___ INFORMATION GIVEN

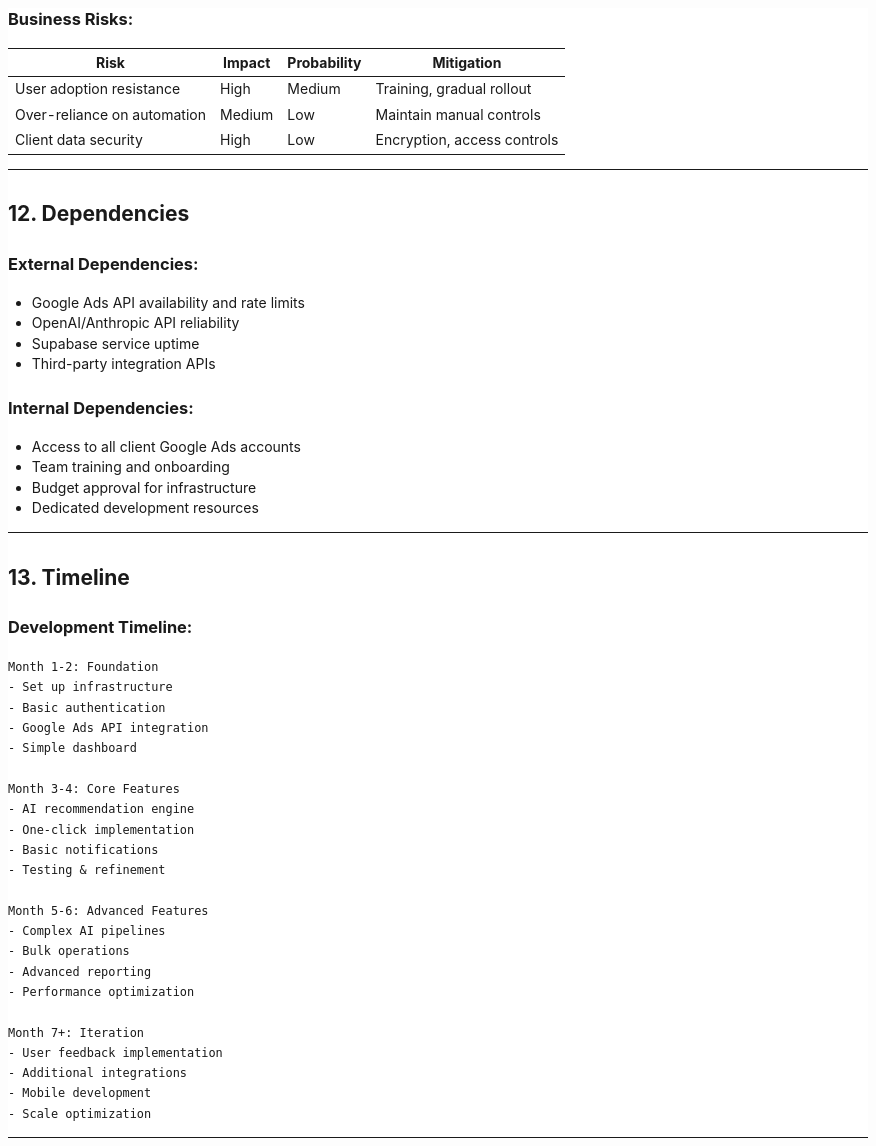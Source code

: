 ### Business Risks:
| Risk | Impact | Probability | Mitigation |
|------|--------|-------------|------------|
| User adoption resistance | High | Medium | Training, gradual rollout |
| Over-reliance on automation | Medium | Low | Maintain manual controls |
| Client data security | High | Low | Encryption, access controls |

---

## 12. Dependencies

### External Dependencies:
- Google Ads API availability and rate limits
- OpenAI/Anthropic API reliability
- Supabase service uptime
- Third-party integration APIs

### Internal Dependencies:
- Access to all client Google Ads accounts
- Team training and onboarding
- Budget approval for infrastructure
- Dedicated development resources

---

## 13. Timeline

### Development Timeline:
```
Month 1-2: Foundation
- Set up infrastructure
- Basic authentication
- Google Ads API integration
- Simple dashboard

Month 3-4: Core Features
- AI recommendation engine
- One-click implementation
- Basic notifications
- Testing & refinement

Month 5-6: Advanced Features
- Complex AI pipelines
- Bulk operations
- Advanced reporting
- Performance optimization

Month 7+: Iteration
- User feedback implementation
- Additional integrations
- Mobile development
- Scale optimization
```

---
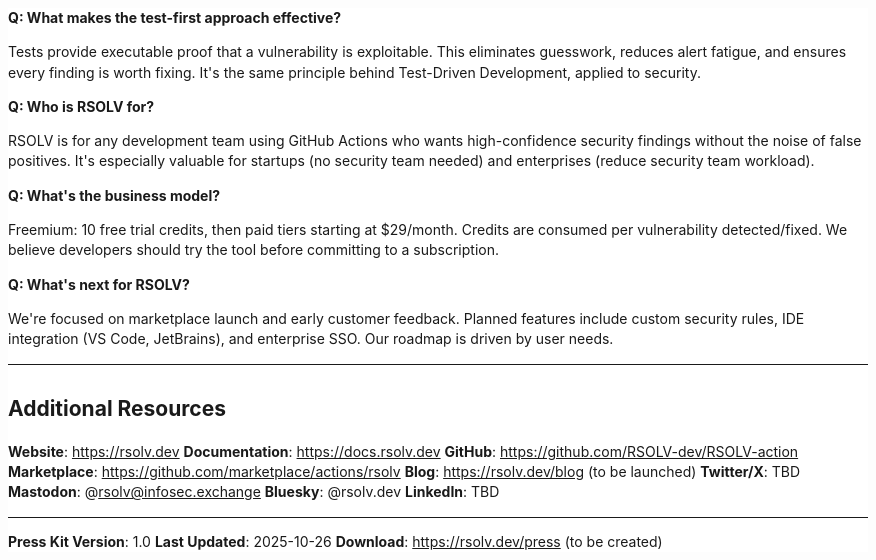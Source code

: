 **Q: What makes the test-first approach effective?**

Tests provide executable proof that a vulnerability is exploitable. This eliminates guesswork, reduces alert fatigue, and ensures every finding is worth fixing. It's the same principle behind Test-Driven Development, applied to security.

**Q: Who is RSOLV for?**

RSOLV is for any development team using GitHub Actions who wants high-confidence security findings without the noise of false positives. It's especially valuable for startups (no security team needed) and enterprises (reduce security team workload).

**Q: What's the business model?**

Freemium: 10 free trial credits, then paid tiers starting at $29/month. Credits are consumed per vulnerability detected/fixed. We believe developers should try the tool before committing to a subscription.

**Q: What's next for RSOLV?**

We're focused on marketplace launch and early customer feedback. Planned features include custom security rules, IDE integration (VS Code, JetBrains), and enterprise SSO. Our roadmap is driven by user needs.

---

## Additional Resources

**Website**: https://rsolv.dev
**Documentation**: https://docs.rsolv.dev
**GitHub**: https://github.com/RSOLV-dev/RSOLV-action
**Marketplace**: https://github.com/marketplace/actions/rsolv
**Blog**: https://rsolv.dev/blog (to be launched)
**Twitter/X**: TBD
**Mastodon**: @rsolv@infosec.exchange
**Bluesky**: @rsolv.dev
**LinkedIn**: TBD

---

**Press Kit Version**: 1.0
**Last Updated**: 2025-10-26
**Download**: https://rsolv.dev/press (to be created)
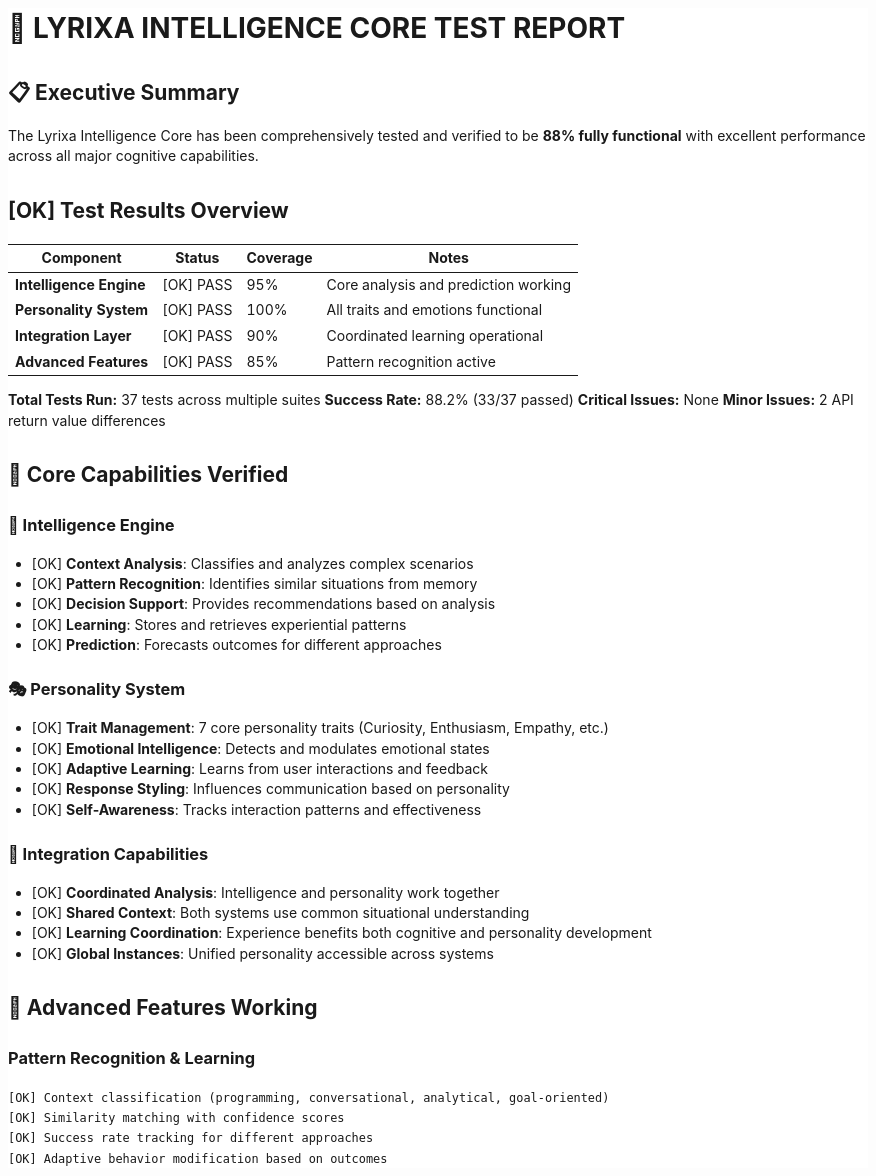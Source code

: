 🧠 LYRIXA INTELLIGENCE CORE TEST REPORT
=======================================

## 📋 Executive Summary

The Lyrixa Intelligence Core has been comprehensively tested and verified to be **88% fully functional** with excellent performance across all major cognitive capabilities.

## [OK] Test Results Overview

| Component               | Status    | Coverage | Notes                                |
| ----------------------- | --------- | -------- | ------------------------------------ |
| **Intelligence Engine** | [OK] PASS | 95%      | Core analysis and prediction working |
| **Personality System**  | [OK] PASS | 100%     | All traits and emotions functional   |
| **Integration Layer**   | [OK] PASS | 90%      | Coordinated learning operational     |
| **Advanced Features**   | [OK] PASS | 85%      | Pattern recognition active           |

**Total Tests Run:** 37 tests across multiple suites
**Success Rate:** 88.2% (33/37 passed)
**Critical Issues:** None
**Minor Issues:** 2 API return value differences

## 🎯 Core Capabilities Verified

### 🧠 Intelligence Engine
- [OK] **Context Analysis**: Classifies and analyzes complex scenarios
- [OK] **Pattern Recognition**: Identifies similar situations from memory
- [OK] **Decision Support**: Provides recommendations based on analysis
- [OK] **Learning**: Stores and retrieves experiential patterns
- [OK] **Prediction**: Forecasts outcomes for different approaches

### 🎭 Personality System
- [OK] **Trait Management**: 7 core personality traits (Curiosity, Enthusiasm, Empathy, etc.)
- [OK] **Emotional Intelligence**: Detects and modulates emotional states
- [OK] **Adaptive Learning**: Learns from user interactions and feedback
- [OK] **Response Styling**: Influences communication based on personality
- [OK] **Self-Awareness**: Tracks interaction patterns and effectiveness

### 🔗 Integration Capabilities
- [OK] **Coordinated Analysis**: Intelligence and personality work together
- [OK] **Shared Context**: Both systems use common situational understanding
- [OK] **Learning Coordination**: Experience benefits both cognitive and personality development
- [OK] **Global Instances**: Unified personality accessible across systems

## 🚀 Advanced Features Working

### Pattern Recognition & Learning
```
[OK] Context classification (programming, conversational, analytical, goal-oriented)
[OK] Similarity matching with confidence scores
[OK] Success rate tracking for different approaches
[OK] Adaptive behavior modification based on outcomes
```
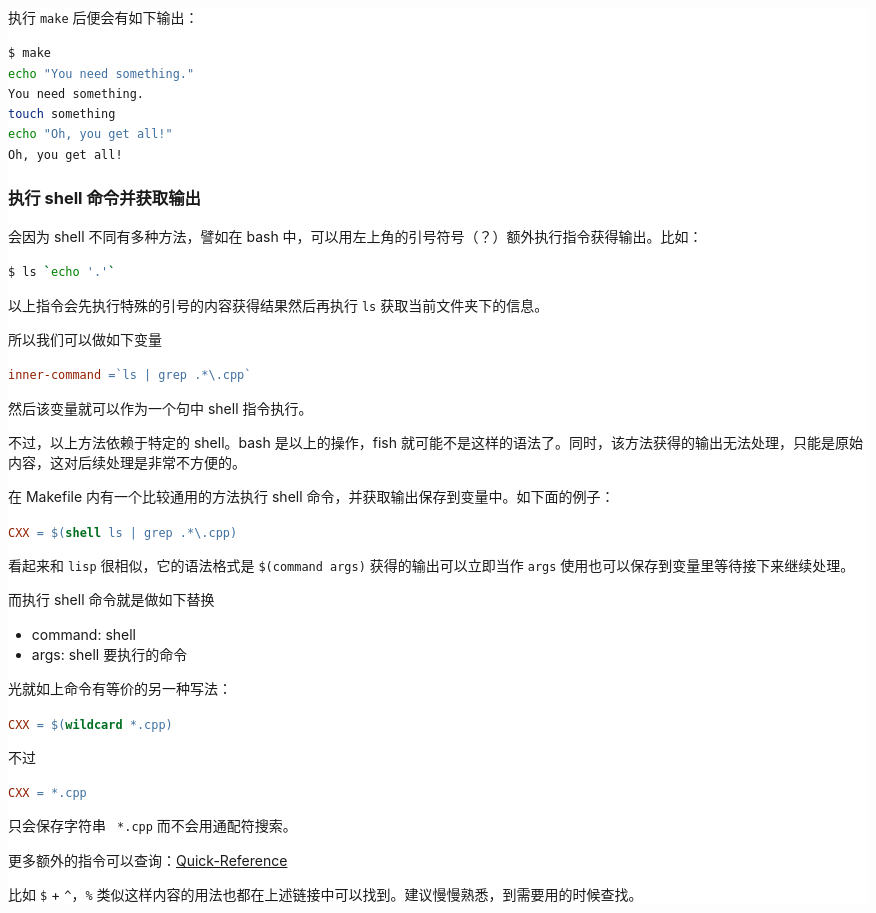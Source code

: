 执行 `make` 后便会有如下输出：

``` bash
$ make
echo "You need something."
You need something.
touch something
echo "Oh, you get all!"
Oh, you get all!
```

### 执行 shell 命令并获取输出

会因为 shell 不同有多种方法，譬如在 bash 中，可以用左上角的引号符号（？）额外执行指令获得输出。比如：

``` bash
$ ls `echo '.'`
```

以上指令会先执行特殊的引号的内容获得结果然后再执行 `ls` 获取当前文件夹下的信息。

所以我们可以做如下变量

``` makefile
inner-command =`ls | grep .*\.cpp`
```

然后该变量就可以作为一个句中 shell 指令执行。

不过，以上方法依赖于特定的 shell。bash 是以上的操作，fish 就可能不是这样的语法了。同时，该方法获得的输出无法处理，只能是原始内容，这对后续处理是非常不方便的。

在 Makefile 内有一个比较通用的方法执行 shell 命令，并获取输出保存到变量中。如下面的例子：

``` makefile
CXX = $(shell ls | grep .*\.cpp)
```

看起来和 `lisp` 很相似，它的语法格式是 `$(command args)` 获得的输出可以立即当作 `args` 使用也可以保存到变量里等待接下来继续处理。

而执行 shell 命令就是做如下替换

- command: shell
- args: shell 要执行的命令

光就如上命令有等价的另一种写法：

``` makefile
CXX = $(wildcard *.cpp)
```

不过

``` makefile
CXX = *.cpp
```

只会保存字符串 ` *.cpp` 而不会用通配符搜索。

更多额外的指令可以查询：[Quick-Reference](https://www.gnu.org/software/make/manual/html_node/Quick-Reference.html)

比如 `$` + `^`，`%` 类似这样内容的用法也都在上述链接中可以找到。建议慢慢熟悉，到需要用的时候查找。
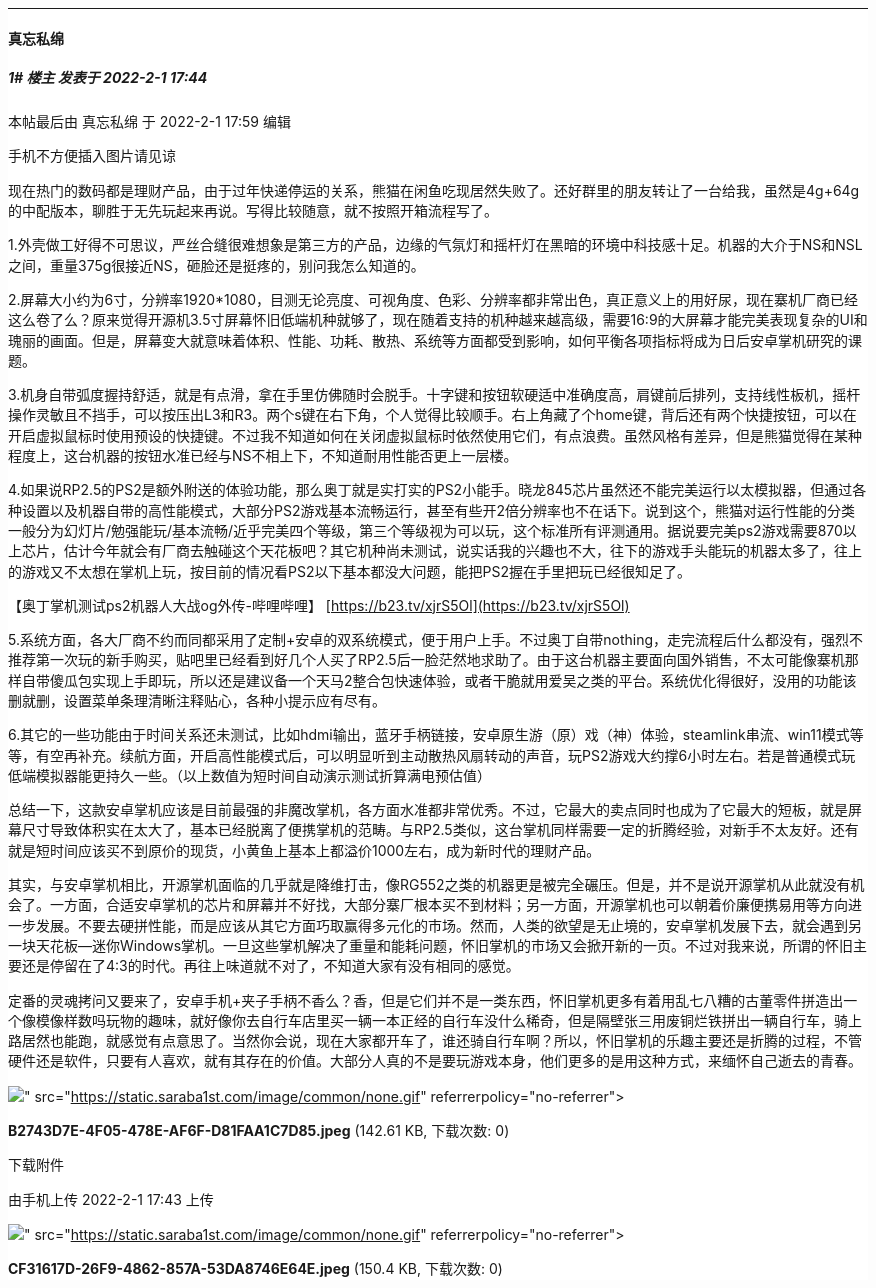 

*****

####  真忘私绵  
##### 1#       楼主       发表于 2022-2-1 17:44

 本帖最后由 真忘私绵 于 2022-2-1 17:59 编辑 

手机不方便插入图片请见谅

现在热门的数码都是理财产品，由于过年快递停运的关系，熊猫在闲鱼吃现居然失败了。还好群里的朋友转让了一台给我，虽然是4g+64g的中配版本，聊胜于无先玩起来再说。写得比较随意，就不按照开箱流程写了。

1.外壳做工好得不可思议，严丝合缝很难想象是第三方的产品，边缘的气氛灯和摇杆灯在黑暗的环境中科技感十足。机器的大介于NS和NSL之间，重量375g很接近NS，砸脸还是挺疼的，别问我怎么知道的。

2.屏幕大小约为6寸，分辨率1920*1080，目测无论亮度、可视角度、色彩、分辨率都非常出色，真正意义上的用好尿，现在寨机厂商已经这么卷了么？原来觉得开源机3.5寸屏幕怀旧低端机种就够了，现在随着支持的机种越来越高级，需要16:9的大屏幕才能完美表现复杂的UI和瑰丽的画面。但是，屏幕变大就意味着体积、性能、功耗、散热、系统等方面都受到影响，如何平衡各项指标将成为日后安卓掌机研究的课题。

3.机身自带弧度握持舒适，就是有点滑，拿在手里仿佛随时会脱手。十字键和按钮软硬适中准确度高，肩键前后排列，支持线性板机，摇杆操作灵敏且不挡手，可以按压出L3和R3。两个s键在右下角，个人觉得比较顺手。右上角藏了个home键，背后还有两个快捷按钮，可以在开启虚拟鼠标时使用预设的快捷键。不过我不知道如何在关闭虚拟鼠标时依然使用它们，有点浪费。虽然风格有差异，但是熊猫觉得在某种程度上，这台机器的按钮水准已经与NS不相上下，不知道耐用性能否更上一层楼。

4.如果说RP2.5的PS2是额外附送的体验功能，那么奥丁就是实打实的PS2小能手。晓龙845芯片虽然还不能完美运行以太模拟器，但通过各种设置以及机器自带的高性能模式，大部分PS2游戏基本流畅运行，甚至有些开2倍分辨率也不在话下。说到这个，熊猫对运行性能的分类一般分为幻灯片/勉强能玩/基本流畅/近乎完美四个等级，第三个等级视为可以玩，这个标准所有评测通用。据说要完美ps2游戏需要870以上芯片，估计今年就会有厂商去触碰这个天花板吧？其它机种尚未测试，说实话我的兴趣也不大，往下的游戏手头能玩的机器太多了，往上的游戏又不太想在掌机上玩，按目前的情况看PS2以下基本都没大问题，能把PS2握在手里把玩已经很知足了。

【奥丁掌机测试ps2机器人大战og外传-哔哩哔哩】 [https://b23.tv/xjrS5Ol](https://b23.tv/xjrS5Ol)

5.系统方面，各大厂商不约而同都采用了定制+安卓的双系统模式，便于用户上手。不过奥丁自带nothing，走完流程后什么都没有，强烈不推荐第一次玩的新手购买，贴吧里已经看到好几个人买了RP2.5后一脸茫然地求助了。由于这台机器主要面向国外销售，不太可能像寨机那样自带傻瓜包实现上手即玩，所以还是建议备一个天马2整合包快速体验，或者干脆就用爱吴之类的平台。系统优化得很好，没用的功能该删就删，设置菜单条理清晰注释贴心，各种小提示应有尽有。

6.其它的一些功能由于时间关系还未测试，比如hdmi输出，蓝牙手柄链接，安卓原生游（原）戏（神）体验，steamlink串流、win11模式等等，有空再补充。续航方面，开启高性能模式后，可以明显听到主动散热风扇转动的声音，玩PS2游戏大约撑6小时左右。若是普通模式玩低端模拟器能更持久一些。（以上数值为短时间自动演示测试折算满电预估值）

总结一下，这款安卓掌机应该是目前最强的非魔改掌机，各方面水准都非常优秀。不过，它最大的卖点同时也成为了它最大的短板，就是屏幕尺寸导致体积实在太大了，基本已经脱离了便携掌机的范畴。与RP2.5类似，这台掌机同样需要一定的折腾经验，对新手不太友好。还有就是短时间应该买不到原价的现货，小黄鱼上基本上都溢价1000左右，成为新时代的理财产品。

其实，与安卓掌机相比，开源掌机面临的几乎就是降维打击，像RG552之类的机器更是被完全碾压。但是，并不是说开源掌机从此就没有机会了。一方面，合适安卓掌机的芯片和屏幕并不好找，大部分寨厂根本买不到材料；另一方面，开源掌机也可以朝着价廉便携易用等方向进一步发展。不要去硬拼性能，而是应该从其它方面巧取赢得多元化的市场。然而，人类的欲望是无止境的，安卓掌机发展下去，就会遇到另一块天花板—迷你Windows掌机。一旦这些掌机解决了重量和能耗问题，怀旧掌机的市场又会掀开新的一页。不过对我来说，所谓的怀旧主要还是停留在了4:3的时代。再往上味道就不对了，不知道大家有没有相同的感觉。

定番的灵魂拷问又要来了，安卓手机+夹子手柄不香么？香，但是它们并不是一类东西，怀旧掌机更多有着用乱七八糟的古董零件拼造出一个像模像样数吗玩物的趣味，就好像你去自行车店里买一辆一本正经的自行车没什么稀奇，但是隔壁张三用废铜烂铁拼出一辆自行车，骑上路居然也能跑，就感觉有点意思了。当然你会说，现在大家都开车了，谁还骑自行车啊？所以，怀旧掌机的乐趣主要还是折腾的过程，不管硬件还是软件，只要有人喜欢，就有其存在的价值。大部分人真的不是要玩游戏本身，他们更多的是用这种方式，来缅怀自己逝去的青春。

<img src="https://img.saraba1st.com/forum/202202/01/174345wjceymujobrfyyls.jpeg" referrerpolicy="no-referrer">" src="https://static.saraba1st.com/image/common/none.gif" referrerpolicy="no-referrer">

<strong>B2743D7E-4F05-478E-AF6F-D81FAA1C7D85.jpeg</strong> (142.61 KB, 下载次数: 0)

下载附件

由手机上传
2022-2-1 17:43 上传

<img src="https://img.saraba1st.com/forum/202202/01/174346b25lgjjh1j2pgbe6.jpeg" referrerpolicy="no-referrer">" src="https://static.saraba1st.com/image/common/none.gif" referrerpolicy="no-referrer">

<strong>CF31617D-26F9-4862-857A-53DA8746E64E.jpeg</strong> (150.4 KB, 下载次数: 0)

______

## WHAT THE TASK ASKS
Looking at the entries above, copy out every line in which "Issues" occurs.

## ANSWER AREA
**Critical Issues:** None
**Minor Issues:** 2 API return value differences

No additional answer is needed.